*** Opening Supplied entries ***

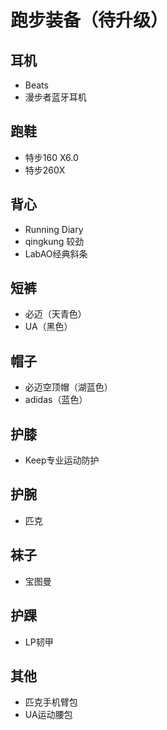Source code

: # 跑步装备（待升级）

## 耳机
- Beats
- 漫步者蓝牙耳机

## 跑鞋
- 特步160 X6.0
- 特步260X

## 背心
- Running Diary
- qingkung  较劲
- LabAO经典斜条

## 短裤
- 必迈（天青色）
- UA（黑色）

## 帽子
- 必迈空顶帽（湖蓝色）
- adidas（蓝色）

## 护膝
- Keep专业运动防护

## 护腕
- 匹克

## 袜子
- 宝图曼

## 护踝
- LP韧甲

## 其他
- 匹克手机臂包
- UA运动腰包
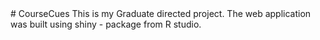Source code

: 
<!DOCTYPE html>
<html lang="en-US">

<body>
# CourseCues
This is my Graduate directed project. The web application was built using shiny - package from R studio.  </br>



</body>
</html>

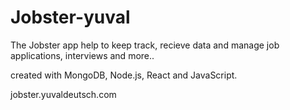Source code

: # Jobster-yuval

The Jobster app help to keep track, recieve data and manage job applications, interviews and more..

created with MongoDB, Node.js, React and JavaScript.


jobster.yuvaldeutsch.com
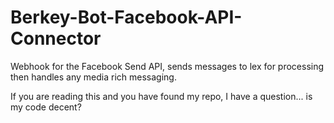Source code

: # Berkey-Bot-Facebook-API-Connector
Webhook for the Facebook Send API, sends messages to lex for processing then handles any media rich messaging.

If you are reading this and you have found my repo, I have a question... is my code decent?
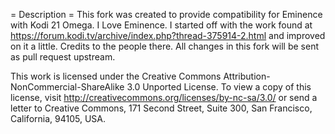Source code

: = Description = 
This fork was created to provide compatibility for Eminence with Kodi 21 Omega. I Love Eminence.
I started off with the work found at https://forum.kodi.tv/archive/index.php?thread-375914-2.html and improved on it a little. Credits to the people there.
All changes in this fork will be sent as pull request upstream.


This work is licensed under the Creative Commons Attribution-NonCommercial-ShareAlike 3.0 Unported License.
To view a copy of this license, visit http://creativecommons.org/licenses/by-nc-sa/3.0/
or send a letter to Creative Commons, 171 Second Street, Suite 300, San Francisco, California, 94105, USA.

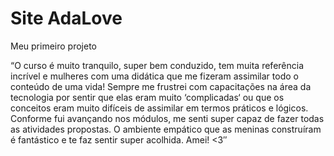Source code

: # Site AdaLove
Meu primeiro projeto 

“O curso é muito tranquilo, super bem conduzido, tem muita referência incrível e mulheres com uma didática que me fizeram assimilar todo o conteúdo de uma vida! Sempre me frustrei com capacitações na área da tecnologia por sentir que elas eram muito ‘complicadas‘ ou que os conceitos eram muito difíceis de assimilar em termos práticos e lógicos. Conforme fui avançando nos módulos, me senti super capaz de fazer todas as atividades propostas. O ambiente empático que as meninas construíram é fantástico e te faz sentir super acolhida. Amei! <3″
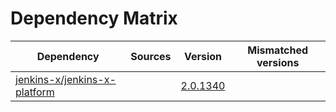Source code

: # Dependency Matrix

Dependency | Sources | Version | Mismatched versions
---------- | ------- | ------- | -------------------
[jenkins-x/jenkins-x-platform](https://github.com/jenkins-x/jenkins-x-platform.git) |  | [2.0.1340](https://github.com/jenkins-x/jenkins-x-platform/releases/tag/v2.0.1340) | 
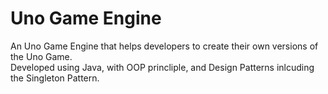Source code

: # Uno Game Engine

An Uno Game Engine that helps developers to create their own versions of the Uno Game. <br>
Developed using Java, with OOP princliple, and Design Patterns inlcuding the Singleton Pattern.

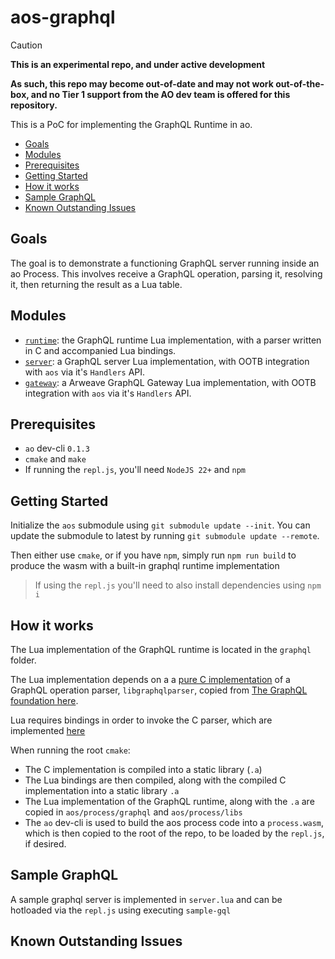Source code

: # aos-graphql

> [!CAUTION]
> **This is an experimental repo, and under active development**
>
> **As such, this repo may become out-of-date and may not work out-of-the-box, and no Tier 1 support from
> the AO dev team is offered for this repository.**

This is a PoC for implementing the GraphQL Runtime in ao.

<!-- toc -->

- [Goals](#goals)
- [Modules](#modules)
- [Prerequisites](#prerequisites)
- [Getting Started](#getting-started)
- [How it works](#how-it-works)
- [Sample GraphQL](#sample-graphql)
- [Known Outstanding Issues](#known-outstanding-issues)

<!-- tocstop -->

## Goals

The goal is to demonstrate a functioning GraphQL server running inside an ao Process. This involves receive a GraphQL operation, parsing it, resolving it, then returning the result as a Lua table.

## Modules

- [`runtime`](./packages/runtime): the GraphQL runtime Lua implementation, with a parser written in C and accompanied Lua bindings.
- [`server`](./packages/server): a GraphQL server Lua implementation, with OOTB integration with `aos` via it's `Handlers` API.
- [`gateway`](./packages/gateway): a Arweave GraphQL Gateway Lua implementation, with OOTB integration with `aos` via it's `Handlers` API.

## Prerequisites

- `ao` dev-cli `0.1.3`
- `cmake` and `make` 
- If running the `repl.js`, you'll need `NodeJS 22+` and `npm`

## Getting Started

Initialize the `aos` submodule using `git submodule update --init`. You can update the submodule to latest by running `git submodule update --remote`.

Then either use `cmake`, or if you have `npm`, simply run `npm run build` to produce the wasm with a built-in graphql runtime implementation

> If using the `repl.js` you'll need to also install dependencies using `npm i`

## How it works

The Lua implementation of the GraphQL runtime is located in the `graphql` folder.

The Lua implementation depends on a a [pure C implementation](./packages/runtime/parser/libgraphqlparser) of a GraphQL operation parser, `libgraphqlparser`, copied from [The GraphQL foundation here](https://github.com/graphql/libgraphqlparser).

Lua requires bindings in order to invoke the C parser, which are implemented [here](./packages/runtime/parser/luagraphqlparser)

When running the root `cmake`:

- The C implementation is compiled into a static library (`.a`)
- The Lua bindings are then compiled, along with the compiled C implementation into a static library `.a`
- The Lua implementation of the GraphQL runtime, along with the `.a` are copied in `aos/process/graphql` and `aos/process/libs`
- The `ao` dev-cli is used to build the aos process code into a `process.wasm`, which is then copied to the root of the repo, to be loaded by the `repl.js`, if desired.

## Sample GraphQL

A sample graphql server is implemented in `server.lua` and can be hotloaded via the `repl.js` using executing `sample-gql`

## Known Outstanding Issues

*** Closing Supplied entries ***

> **Exercise description**: Whenever a line in the records above contains the string "with", copy that line.

> **Task response**:
created with MongoDB, Node.js, React and JavaScript.
This fork was created to provide compatibility for Eminence with Kodi 21 Omega. I Love Eminence.
I started off with the work found at https://forum.kodi.tv/archive/index.php?thread-375914-2.html and improved on it a little. Credits to the people there.
Developed using Java, with OOP princliple, and Design Patterns inlcuding the Singleton Pattern.
- [`runtime`](./packages/runtime): the GraphQL runtime Lua implementation, with a parser written in C and accompanied Lua bindings.
- [`server`](./packages/server): a GraphQL server Lua implementation, with OOTB integration with `aos` via it's `Handlers` API.
- [`gateway`](./packages/gateway): a Arweave GraphQL Gateway Lua implementation, with OOTB integration with `aos` via it's `Handlers` API.
Then either use `cmake`, or if you have `npm`, simply run `npm run build` to produce the wasm with a built-in graphql runtime implementation
- The Lua bindings are then compiled, along with the compiled C implementation into a static library `.a`
- The Lua implementation of the GraphQL runtime, along with the `.a` are copied in `aos/process/graphql` and `aos/process/libs`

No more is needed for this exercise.